**Task item**: Scan the material below for the string "BOLD", and copy every line where it shows up.

**Material to process**:

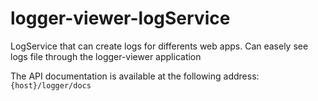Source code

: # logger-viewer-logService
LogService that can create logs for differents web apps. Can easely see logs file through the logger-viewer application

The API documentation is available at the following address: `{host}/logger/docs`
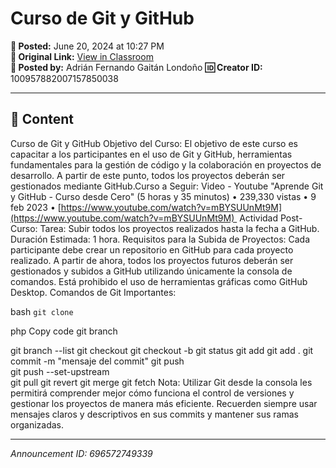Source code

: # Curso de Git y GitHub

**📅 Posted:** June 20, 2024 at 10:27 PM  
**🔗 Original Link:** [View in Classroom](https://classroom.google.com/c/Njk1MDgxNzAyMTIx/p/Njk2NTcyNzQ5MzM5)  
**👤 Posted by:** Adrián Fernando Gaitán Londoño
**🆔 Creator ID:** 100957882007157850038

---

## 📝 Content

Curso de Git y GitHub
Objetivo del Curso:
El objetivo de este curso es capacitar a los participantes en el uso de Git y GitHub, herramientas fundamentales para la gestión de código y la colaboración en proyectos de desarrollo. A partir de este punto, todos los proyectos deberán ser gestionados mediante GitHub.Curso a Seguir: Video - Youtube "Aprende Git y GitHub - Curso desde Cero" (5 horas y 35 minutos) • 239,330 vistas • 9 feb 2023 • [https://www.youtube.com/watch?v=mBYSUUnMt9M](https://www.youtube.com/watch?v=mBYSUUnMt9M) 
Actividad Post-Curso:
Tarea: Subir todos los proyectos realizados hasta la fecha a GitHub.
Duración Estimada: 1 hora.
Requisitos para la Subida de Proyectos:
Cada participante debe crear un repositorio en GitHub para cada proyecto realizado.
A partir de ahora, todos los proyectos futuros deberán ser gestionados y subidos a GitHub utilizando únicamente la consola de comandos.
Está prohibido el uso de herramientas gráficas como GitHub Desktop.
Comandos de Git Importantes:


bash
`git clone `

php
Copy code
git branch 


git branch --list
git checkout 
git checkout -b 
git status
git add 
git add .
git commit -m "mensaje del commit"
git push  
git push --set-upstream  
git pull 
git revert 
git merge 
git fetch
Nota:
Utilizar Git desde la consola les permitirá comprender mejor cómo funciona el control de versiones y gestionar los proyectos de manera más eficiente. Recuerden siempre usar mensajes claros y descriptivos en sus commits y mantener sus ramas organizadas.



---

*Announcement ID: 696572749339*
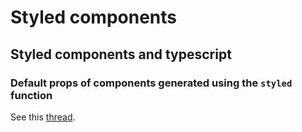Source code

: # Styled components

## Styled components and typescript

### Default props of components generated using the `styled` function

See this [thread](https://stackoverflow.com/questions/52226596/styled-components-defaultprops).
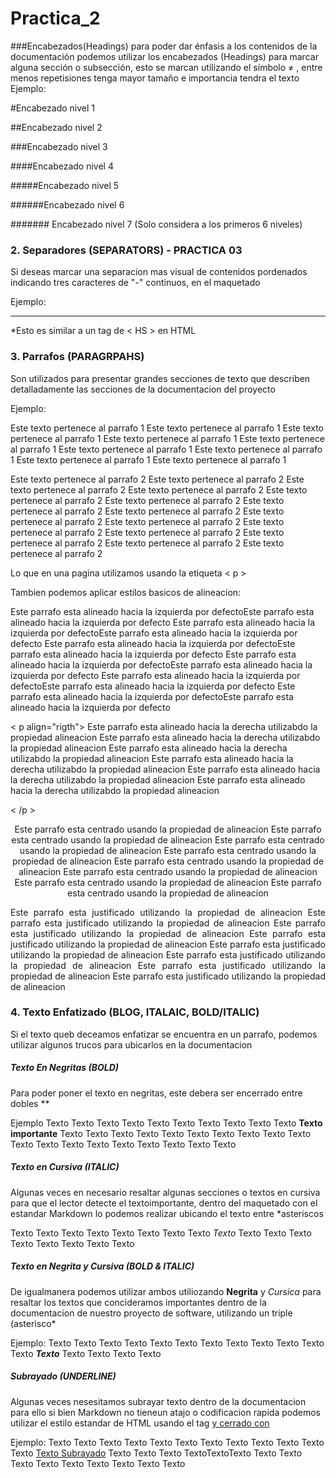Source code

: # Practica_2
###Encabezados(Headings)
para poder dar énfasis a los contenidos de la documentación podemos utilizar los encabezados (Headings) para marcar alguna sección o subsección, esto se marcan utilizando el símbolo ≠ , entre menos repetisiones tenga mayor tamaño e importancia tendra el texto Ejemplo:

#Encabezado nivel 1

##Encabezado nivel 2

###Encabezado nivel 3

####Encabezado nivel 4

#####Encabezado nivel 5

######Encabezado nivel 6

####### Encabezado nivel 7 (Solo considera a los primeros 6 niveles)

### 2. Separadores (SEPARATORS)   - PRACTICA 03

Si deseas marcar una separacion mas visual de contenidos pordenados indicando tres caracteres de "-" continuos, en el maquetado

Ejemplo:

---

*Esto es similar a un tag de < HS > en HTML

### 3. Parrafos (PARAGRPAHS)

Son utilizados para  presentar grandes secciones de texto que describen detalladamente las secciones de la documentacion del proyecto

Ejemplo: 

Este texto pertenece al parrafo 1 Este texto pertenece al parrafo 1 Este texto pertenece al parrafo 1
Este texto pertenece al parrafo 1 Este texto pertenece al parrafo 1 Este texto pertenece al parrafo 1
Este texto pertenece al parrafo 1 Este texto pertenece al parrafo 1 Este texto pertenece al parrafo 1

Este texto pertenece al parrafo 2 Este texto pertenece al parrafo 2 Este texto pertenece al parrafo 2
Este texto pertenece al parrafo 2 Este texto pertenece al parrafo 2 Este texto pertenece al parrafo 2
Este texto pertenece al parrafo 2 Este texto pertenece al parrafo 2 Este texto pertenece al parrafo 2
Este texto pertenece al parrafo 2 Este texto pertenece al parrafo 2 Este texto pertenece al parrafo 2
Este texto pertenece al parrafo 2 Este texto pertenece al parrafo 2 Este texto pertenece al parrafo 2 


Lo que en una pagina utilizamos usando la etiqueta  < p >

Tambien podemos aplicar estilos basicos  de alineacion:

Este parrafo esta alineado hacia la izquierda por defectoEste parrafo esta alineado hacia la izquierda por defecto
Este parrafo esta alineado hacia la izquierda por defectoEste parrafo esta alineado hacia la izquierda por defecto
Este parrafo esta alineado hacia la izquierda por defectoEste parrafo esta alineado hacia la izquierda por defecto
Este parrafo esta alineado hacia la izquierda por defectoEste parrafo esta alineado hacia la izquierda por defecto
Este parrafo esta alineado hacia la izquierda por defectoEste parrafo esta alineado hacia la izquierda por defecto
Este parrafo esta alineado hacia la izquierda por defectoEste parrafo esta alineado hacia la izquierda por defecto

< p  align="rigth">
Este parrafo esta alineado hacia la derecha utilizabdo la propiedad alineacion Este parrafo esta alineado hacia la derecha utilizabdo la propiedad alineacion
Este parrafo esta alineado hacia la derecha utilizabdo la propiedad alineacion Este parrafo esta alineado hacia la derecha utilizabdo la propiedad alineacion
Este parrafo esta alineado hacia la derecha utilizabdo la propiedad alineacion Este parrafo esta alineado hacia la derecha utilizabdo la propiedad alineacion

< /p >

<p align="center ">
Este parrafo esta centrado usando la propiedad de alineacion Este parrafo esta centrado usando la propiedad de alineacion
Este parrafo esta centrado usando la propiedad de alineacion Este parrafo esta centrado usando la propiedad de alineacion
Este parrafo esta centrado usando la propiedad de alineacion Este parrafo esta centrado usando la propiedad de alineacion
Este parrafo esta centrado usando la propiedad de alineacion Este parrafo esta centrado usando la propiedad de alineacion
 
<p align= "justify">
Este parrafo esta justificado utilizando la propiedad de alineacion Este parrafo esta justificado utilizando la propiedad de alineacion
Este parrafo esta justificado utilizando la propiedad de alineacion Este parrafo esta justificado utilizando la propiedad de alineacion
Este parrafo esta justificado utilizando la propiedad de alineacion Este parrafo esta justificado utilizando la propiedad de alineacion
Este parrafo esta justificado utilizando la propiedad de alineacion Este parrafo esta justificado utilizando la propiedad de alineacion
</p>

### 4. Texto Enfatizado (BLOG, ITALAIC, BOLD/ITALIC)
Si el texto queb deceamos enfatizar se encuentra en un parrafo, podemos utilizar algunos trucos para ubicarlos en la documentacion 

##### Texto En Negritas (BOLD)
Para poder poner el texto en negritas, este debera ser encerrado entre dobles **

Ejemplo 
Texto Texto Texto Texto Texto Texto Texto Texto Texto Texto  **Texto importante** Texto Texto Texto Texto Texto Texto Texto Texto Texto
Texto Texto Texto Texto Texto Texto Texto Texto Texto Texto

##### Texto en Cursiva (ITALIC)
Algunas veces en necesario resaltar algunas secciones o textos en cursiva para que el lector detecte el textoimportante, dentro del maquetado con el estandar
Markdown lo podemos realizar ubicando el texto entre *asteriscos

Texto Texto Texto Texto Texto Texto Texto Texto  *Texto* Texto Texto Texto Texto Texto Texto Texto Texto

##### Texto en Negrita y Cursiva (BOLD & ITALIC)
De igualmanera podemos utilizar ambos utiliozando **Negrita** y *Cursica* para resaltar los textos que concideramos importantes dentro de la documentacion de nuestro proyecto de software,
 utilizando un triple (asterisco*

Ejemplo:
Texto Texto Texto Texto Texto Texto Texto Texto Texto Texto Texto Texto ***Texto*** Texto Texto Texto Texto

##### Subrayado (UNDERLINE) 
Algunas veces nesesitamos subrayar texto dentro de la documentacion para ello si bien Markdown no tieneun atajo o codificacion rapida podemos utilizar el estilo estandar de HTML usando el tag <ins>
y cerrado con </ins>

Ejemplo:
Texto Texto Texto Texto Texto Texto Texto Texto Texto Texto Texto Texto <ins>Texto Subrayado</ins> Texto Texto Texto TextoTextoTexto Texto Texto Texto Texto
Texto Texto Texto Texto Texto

**Answer to the exercise**:
### 4. Texto Enfatizado (BLOG, ITALAIC, BOLD/ITALIC)
##### Texto En Negritas (BOLD)
##### Texto en Negrita y Cursiva (BOLD & ITALIC)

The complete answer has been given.